2nd floor and basement :
Master bedroom with dressing room and bathroom
hallway
2nd bedroom with shower room
3rd floor :
3rd bedroom with shower room
4th bedroom with shower room
Solarium on flat roof
Basements: cellar; boiler room; laundry room - fitness area
Garage: accessed via the garden and rue Berkendael
Monuments and sites:
Situated within a remarkable enfilade running from no. 144 to no. 182, this remarkable house is in the geometric Art Nouveau style, 1910. It was built at the request of Arts et Manufactures engineer Bruno Schmidt, to the plans of architect Jean-Baptiste Dewin, who designed it down to the last detail.

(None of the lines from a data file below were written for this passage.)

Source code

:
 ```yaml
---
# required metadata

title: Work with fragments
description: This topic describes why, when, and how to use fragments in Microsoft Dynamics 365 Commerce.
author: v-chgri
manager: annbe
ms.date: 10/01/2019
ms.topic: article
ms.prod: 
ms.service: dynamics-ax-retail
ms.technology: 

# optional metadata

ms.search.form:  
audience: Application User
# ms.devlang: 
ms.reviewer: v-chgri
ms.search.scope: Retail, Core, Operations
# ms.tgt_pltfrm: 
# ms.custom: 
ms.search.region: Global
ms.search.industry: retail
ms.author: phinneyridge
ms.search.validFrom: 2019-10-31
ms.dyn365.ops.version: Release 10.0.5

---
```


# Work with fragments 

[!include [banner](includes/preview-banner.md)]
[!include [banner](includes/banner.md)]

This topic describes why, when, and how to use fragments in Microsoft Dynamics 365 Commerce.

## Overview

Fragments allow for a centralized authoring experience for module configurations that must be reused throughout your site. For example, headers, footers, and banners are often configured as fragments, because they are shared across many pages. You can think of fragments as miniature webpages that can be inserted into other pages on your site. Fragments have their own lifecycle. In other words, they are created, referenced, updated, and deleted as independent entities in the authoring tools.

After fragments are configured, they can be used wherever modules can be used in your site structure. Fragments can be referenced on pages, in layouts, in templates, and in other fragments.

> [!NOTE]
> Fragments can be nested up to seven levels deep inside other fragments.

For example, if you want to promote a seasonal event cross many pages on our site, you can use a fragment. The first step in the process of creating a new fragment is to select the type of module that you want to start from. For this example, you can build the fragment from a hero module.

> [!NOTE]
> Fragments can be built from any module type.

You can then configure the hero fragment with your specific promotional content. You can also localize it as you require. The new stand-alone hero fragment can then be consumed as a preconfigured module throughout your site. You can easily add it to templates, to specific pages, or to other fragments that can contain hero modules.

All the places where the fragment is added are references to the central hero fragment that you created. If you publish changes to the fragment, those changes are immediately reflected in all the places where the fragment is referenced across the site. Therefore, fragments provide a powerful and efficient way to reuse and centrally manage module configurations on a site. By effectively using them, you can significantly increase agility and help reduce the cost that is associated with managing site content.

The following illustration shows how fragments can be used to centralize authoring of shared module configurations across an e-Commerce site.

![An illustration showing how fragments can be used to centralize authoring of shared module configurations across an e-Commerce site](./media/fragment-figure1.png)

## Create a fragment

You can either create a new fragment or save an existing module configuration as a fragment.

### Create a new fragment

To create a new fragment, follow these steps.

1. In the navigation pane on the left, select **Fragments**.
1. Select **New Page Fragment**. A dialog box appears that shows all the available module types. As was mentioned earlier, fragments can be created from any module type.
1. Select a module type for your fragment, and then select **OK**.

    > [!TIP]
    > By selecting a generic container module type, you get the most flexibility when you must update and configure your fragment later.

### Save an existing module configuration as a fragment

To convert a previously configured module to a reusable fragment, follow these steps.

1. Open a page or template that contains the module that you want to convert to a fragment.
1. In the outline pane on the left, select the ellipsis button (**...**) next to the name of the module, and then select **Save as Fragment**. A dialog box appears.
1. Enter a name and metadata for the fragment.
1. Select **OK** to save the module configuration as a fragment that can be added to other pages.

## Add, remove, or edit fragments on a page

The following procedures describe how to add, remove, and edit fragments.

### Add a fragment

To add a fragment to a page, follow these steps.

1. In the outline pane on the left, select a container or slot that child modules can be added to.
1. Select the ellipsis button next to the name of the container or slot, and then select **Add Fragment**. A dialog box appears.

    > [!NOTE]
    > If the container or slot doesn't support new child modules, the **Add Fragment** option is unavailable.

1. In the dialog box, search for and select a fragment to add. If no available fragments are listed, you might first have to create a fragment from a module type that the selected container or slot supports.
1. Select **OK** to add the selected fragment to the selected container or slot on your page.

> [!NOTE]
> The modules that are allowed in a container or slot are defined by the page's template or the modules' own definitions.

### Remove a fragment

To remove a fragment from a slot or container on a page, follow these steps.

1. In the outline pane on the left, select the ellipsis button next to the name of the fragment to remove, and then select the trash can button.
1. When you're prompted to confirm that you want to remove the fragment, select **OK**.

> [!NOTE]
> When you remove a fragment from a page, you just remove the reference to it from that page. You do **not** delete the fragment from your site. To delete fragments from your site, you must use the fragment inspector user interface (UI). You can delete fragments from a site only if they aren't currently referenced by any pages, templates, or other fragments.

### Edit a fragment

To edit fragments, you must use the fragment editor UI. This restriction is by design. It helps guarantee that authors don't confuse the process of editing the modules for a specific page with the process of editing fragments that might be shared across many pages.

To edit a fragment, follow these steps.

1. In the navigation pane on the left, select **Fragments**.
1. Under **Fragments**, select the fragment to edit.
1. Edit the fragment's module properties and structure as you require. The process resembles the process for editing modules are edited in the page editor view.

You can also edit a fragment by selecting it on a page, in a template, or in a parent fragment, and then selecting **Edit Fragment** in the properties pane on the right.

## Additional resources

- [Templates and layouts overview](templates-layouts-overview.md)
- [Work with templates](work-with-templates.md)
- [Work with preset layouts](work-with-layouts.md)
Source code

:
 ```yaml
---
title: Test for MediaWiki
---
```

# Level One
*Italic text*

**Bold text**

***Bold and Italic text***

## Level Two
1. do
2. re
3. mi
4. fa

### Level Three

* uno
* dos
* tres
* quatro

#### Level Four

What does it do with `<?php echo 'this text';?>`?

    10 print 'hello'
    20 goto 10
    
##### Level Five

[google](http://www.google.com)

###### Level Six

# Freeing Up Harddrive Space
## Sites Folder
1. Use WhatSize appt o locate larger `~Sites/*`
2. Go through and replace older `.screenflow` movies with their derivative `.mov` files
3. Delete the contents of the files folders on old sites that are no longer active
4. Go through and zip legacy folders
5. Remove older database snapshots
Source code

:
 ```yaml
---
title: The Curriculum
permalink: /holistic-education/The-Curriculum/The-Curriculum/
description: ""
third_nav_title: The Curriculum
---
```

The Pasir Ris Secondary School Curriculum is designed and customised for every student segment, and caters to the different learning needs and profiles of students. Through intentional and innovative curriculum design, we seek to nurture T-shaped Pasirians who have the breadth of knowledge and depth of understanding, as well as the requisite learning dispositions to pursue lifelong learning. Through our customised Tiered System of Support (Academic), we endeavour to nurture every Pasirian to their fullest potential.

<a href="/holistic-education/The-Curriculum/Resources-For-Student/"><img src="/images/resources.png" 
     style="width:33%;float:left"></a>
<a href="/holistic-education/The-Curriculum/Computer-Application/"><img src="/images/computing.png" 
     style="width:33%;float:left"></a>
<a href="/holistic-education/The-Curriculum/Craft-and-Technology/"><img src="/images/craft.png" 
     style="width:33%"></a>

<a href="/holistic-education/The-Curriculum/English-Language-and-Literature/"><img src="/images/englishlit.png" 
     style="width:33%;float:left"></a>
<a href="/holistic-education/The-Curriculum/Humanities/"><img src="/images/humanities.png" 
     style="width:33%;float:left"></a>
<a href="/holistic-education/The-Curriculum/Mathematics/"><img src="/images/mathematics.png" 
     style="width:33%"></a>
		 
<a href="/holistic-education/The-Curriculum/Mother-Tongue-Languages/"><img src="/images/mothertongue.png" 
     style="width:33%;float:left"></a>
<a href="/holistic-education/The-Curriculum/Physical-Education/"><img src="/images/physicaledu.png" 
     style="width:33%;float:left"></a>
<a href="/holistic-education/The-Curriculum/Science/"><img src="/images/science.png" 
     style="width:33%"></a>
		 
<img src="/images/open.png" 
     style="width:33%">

It is a comprehensive work, as conceived by the great architects of the Art Nouveau period.
The façade is characterised by J.-B. Dewin's highly personal and innovative style, recognisable by its geometric forms inspired by the Viennese Secession, and by the refinement of its decoration, which is also present on the interior. The decorations are a particularly good illustration of the architect's mastery of detail: mosaics featuring geometric motifs and a beautiful bestiary of stylised insects (bees, dragonflies) and birds (storks, falcons), found at the height of the ironwork and stained glass windows. Animals, particularly those related to mythology (the falcon representing the Egyptian deity Horus, etc.), were omnipresent in Dewin's work of the same period.